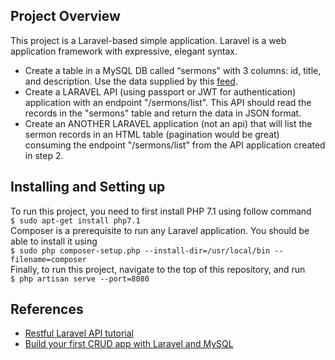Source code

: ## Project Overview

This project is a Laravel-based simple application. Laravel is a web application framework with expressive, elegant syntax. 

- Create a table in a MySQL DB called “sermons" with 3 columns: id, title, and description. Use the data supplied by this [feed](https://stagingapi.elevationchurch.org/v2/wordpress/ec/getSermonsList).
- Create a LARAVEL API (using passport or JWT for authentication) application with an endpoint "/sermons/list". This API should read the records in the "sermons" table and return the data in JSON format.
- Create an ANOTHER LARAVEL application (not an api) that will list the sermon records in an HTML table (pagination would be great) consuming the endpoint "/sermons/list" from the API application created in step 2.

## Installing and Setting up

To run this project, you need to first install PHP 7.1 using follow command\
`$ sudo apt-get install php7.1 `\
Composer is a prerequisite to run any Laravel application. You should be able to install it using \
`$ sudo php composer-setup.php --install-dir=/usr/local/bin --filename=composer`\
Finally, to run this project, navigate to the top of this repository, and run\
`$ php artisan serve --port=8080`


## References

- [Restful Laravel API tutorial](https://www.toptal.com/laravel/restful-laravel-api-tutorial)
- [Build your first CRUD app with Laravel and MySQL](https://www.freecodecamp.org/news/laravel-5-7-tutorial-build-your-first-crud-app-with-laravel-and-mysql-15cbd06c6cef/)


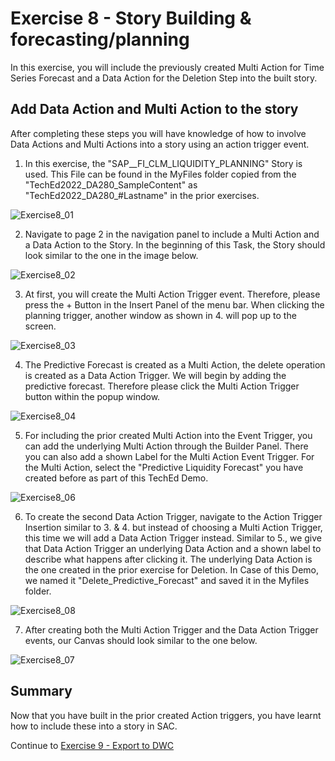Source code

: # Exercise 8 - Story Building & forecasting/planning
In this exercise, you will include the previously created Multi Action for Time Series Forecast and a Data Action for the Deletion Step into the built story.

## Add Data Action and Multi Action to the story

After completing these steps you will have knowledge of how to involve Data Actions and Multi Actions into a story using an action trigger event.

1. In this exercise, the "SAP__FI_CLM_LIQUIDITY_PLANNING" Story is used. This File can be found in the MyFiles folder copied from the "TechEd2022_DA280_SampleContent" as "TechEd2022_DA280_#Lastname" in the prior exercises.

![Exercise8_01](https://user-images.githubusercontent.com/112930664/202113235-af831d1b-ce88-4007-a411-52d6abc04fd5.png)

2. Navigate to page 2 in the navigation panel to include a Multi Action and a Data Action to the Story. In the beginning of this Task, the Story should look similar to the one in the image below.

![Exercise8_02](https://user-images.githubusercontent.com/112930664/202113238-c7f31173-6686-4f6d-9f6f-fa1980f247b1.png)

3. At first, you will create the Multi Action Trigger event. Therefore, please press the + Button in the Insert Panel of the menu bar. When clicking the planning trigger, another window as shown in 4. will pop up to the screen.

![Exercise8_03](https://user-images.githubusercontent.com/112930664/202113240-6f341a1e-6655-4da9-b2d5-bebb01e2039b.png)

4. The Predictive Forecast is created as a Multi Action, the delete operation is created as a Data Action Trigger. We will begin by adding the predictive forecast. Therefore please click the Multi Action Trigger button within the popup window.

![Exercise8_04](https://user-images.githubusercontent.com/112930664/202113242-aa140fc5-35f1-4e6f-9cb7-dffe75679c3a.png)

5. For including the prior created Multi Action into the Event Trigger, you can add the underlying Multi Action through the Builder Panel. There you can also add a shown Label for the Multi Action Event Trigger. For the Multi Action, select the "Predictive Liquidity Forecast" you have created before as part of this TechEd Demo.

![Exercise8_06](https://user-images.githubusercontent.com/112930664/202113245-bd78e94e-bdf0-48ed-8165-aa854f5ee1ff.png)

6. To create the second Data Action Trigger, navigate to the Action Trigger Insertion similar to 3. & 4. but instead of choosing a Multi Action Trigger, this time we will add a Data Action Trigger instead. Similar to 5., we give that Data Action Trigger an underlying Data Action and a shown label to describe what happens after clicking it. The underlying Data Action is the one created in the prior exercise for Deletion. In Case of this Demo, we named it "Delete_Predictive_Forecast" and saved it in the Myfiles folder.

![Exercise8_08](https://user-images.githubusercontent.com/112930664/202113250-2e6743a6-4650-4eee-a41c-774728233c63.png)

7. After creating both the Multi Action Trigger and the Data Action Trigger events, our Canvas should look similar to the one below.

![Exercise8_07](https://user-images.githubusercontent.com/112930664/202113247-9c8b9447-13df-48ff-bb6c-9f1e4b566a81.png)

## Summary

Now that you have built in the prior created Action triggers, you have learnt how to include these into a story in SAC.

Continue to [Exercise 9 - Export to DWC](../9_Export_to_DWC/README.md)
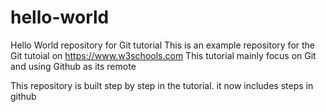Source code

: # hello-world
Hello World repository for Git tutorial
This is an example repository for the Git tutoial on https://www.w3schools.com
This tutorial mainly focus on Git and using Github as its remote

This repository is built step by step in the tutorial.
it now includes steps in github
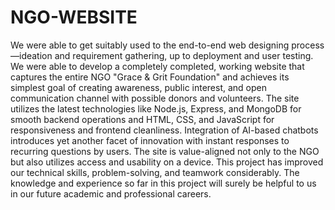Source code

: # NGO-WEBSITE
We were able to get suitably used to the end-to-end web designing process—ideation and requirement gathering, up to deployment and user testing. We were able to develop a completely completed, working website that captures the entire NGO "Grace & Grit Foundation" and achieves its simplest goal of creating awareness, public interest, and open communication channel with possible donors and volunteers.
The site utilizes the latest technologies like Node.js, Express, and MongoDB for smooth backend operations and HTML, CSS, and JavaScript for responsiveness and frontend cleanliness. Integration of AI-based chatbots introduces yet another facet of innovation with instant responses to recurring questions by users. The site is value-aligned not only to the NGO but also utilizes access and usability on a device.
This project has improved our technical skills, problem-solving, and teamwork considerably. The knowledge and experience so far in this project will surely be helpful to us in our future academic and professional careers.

--

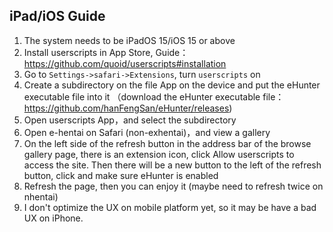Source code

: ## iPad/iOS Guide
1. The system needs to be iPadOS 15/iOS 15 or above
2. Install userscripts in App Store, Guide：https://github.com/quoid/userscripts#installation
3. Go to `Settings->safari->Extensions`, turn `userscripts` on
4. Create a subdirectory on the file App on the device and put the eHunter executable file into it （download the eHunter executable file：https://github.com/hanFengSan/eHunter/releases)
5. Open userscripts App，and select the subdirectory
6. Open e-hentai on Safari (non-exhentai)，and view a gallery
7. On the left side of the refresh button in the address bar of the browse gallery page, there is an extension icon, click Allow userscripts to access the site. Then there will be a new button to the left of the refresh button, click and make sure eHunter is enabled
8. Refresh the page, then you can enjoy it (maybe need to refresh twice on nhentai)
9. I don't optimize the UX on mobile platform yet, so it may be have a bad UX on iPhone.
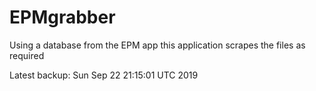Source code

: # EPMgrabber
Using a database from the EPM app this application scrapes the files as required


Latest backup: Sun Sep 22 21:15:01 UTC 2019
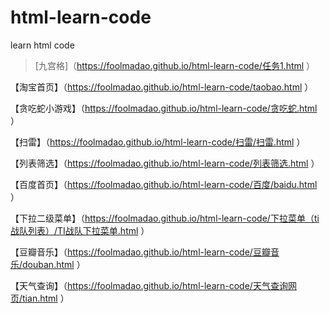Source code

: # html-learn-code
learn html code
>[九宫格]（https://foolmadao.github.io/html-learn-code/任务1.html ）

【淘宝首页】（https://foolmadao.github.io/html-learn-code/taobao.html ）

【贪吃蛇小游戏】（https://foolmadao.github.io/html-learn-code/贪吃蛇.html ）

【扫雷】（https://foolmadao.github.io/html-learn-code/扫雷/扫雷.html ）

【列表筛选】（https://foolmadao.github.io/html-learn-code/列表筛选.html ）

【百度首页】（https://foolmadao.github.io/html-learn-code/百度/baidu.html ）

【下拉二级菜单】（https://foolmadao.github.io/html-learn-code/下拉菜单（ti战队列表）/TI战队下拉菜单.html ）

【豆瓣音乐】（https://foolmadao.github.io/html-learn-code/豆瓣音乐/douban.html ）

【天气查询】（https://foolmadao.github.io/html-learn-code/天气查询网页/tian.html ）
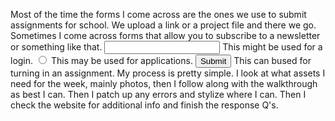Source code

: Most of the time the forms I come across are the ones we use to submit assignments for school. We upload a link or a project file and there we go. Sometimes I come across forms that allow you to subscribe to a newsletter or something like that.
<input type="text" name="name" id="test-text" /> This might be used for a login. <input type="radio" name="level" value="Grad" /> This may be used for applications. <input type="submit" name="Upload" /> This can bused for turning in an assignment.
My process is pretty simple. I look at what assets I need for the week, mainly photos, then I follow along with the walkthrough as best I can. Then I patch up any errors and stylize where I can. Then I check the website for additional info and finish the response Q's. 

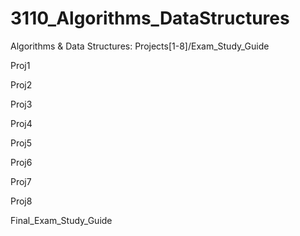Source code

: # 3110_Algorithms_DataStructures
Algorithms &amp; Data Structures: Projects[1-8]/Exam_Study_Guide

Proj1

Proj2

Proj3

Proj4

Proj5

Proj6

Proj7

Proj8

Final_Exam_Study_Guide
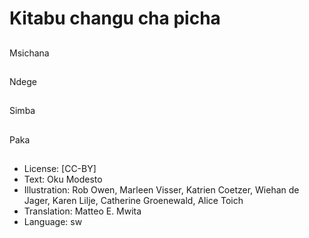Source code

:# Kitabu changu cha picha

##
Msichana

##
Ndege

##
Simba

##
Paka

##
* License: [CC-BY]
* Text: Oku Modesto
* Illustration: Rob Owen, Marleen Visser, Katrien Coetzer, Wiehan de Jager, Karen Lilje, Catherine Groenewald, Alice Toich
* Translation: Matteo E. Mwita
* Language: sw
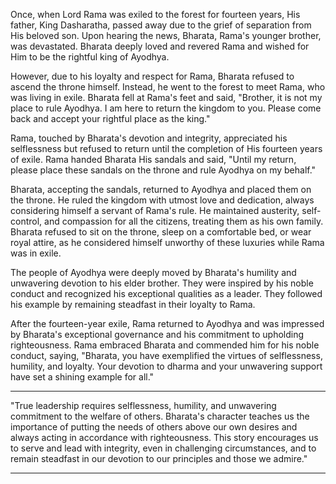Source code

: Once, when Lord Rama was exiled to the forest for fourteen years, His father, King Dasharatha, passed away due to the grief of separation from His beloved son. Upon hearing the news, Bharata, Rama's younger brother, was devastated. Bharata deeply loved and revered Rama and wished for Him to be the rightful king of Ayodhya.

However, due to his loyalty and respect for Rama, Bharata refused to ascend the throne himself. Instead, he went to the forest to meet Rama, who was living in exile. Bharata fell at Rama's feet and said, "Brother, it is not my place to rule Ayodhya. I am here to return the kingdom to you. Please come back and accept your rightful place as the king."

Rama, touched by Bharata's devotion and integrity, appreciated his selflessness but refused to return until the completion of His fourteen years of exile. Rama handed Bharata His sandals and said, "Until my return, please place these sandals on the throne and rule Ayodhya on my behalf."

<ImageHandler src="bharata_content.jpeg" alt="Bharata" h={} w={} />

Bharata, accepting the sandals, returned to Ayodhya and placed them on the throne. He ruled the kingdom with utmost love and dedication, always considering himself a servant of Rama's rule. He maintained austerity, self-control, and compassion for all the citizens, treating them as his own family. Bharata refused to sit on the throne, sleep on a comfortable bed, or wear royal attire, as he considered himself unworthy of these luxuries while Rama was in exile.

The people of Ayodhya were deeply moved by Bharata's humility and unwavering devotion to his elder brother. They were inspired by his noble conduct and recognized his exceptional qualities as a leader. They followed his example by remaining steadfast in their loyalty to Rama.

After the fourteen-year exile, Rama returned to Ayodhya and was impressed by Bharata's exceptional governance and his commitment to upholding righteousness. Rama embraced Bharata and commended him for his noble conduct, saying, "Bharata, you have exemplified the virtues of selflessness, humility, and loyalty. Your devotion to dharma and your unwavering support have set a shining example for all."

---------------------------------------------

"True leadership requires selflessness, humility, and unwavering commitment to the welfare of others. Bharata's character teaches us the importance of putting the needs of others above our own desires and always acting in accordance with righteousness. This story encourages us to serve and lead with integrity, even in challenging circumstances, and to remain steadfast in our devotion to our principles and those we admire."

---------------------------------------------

EXERCISE DETAILS
Output exactly those lines of the data above that run from the line with "8. Refresh the" up to and including the line with "something like that.". No pictures go in.

WRITTEN REPLY
8. Refresh the page, then you can enjoy it (maybe need to refresh twice on nhentai)
9. I don't optimize the UX on mobile platform yet, so it may be have a bad UX on iPhone.
Source code

: # EPMgrabber
Using a database from the EPM app this application scrapes the files as required


Latest backup: Sun Sep 22 21:15:01 UTC 2019
Source code

: # html-learn-code
learn html code
>[九宫格]（https://foolmadao.github.io/html-learn-code/任务1.html ）

【淘宝首页】（https://foolmadao.github.io/html-learn-code/taobao.html ）

【贪吃蛇小游戏】（https://foolmadao.github.io/html-learn-code/贪吃蛇.html ）

【扫雷】（https://foolmadao.github.io/html-learn-code/扫雷/扫雷.html ）

【列表筛选】（https://foolmadao.github.io/html-learn-code/列表筛选.html ）

【百度首页】（https://foolmadao.github.io/html-learn-code/百度/baidu.html ）

【下拉二级菜单】（https://foolmadao.github.io/html-learn-code/下拉菜单（ti战队列表）/TI战队下拉菜单.html ）

【豆瓣音乐】（https://foolmadao.github.io/html-learn-code/豆瓣音乐/douban.html ）

【天气查询】（https://foolmadao.github.io/html-learn-code/天气查询网页/tian.html ）
Source code

: Most of the time the forms I come across are the ones we use to submit assignments for school. We upload a link or a project file and there we go. Sometimes I come across forms that allow you to subscribe to a newsletter or something like that.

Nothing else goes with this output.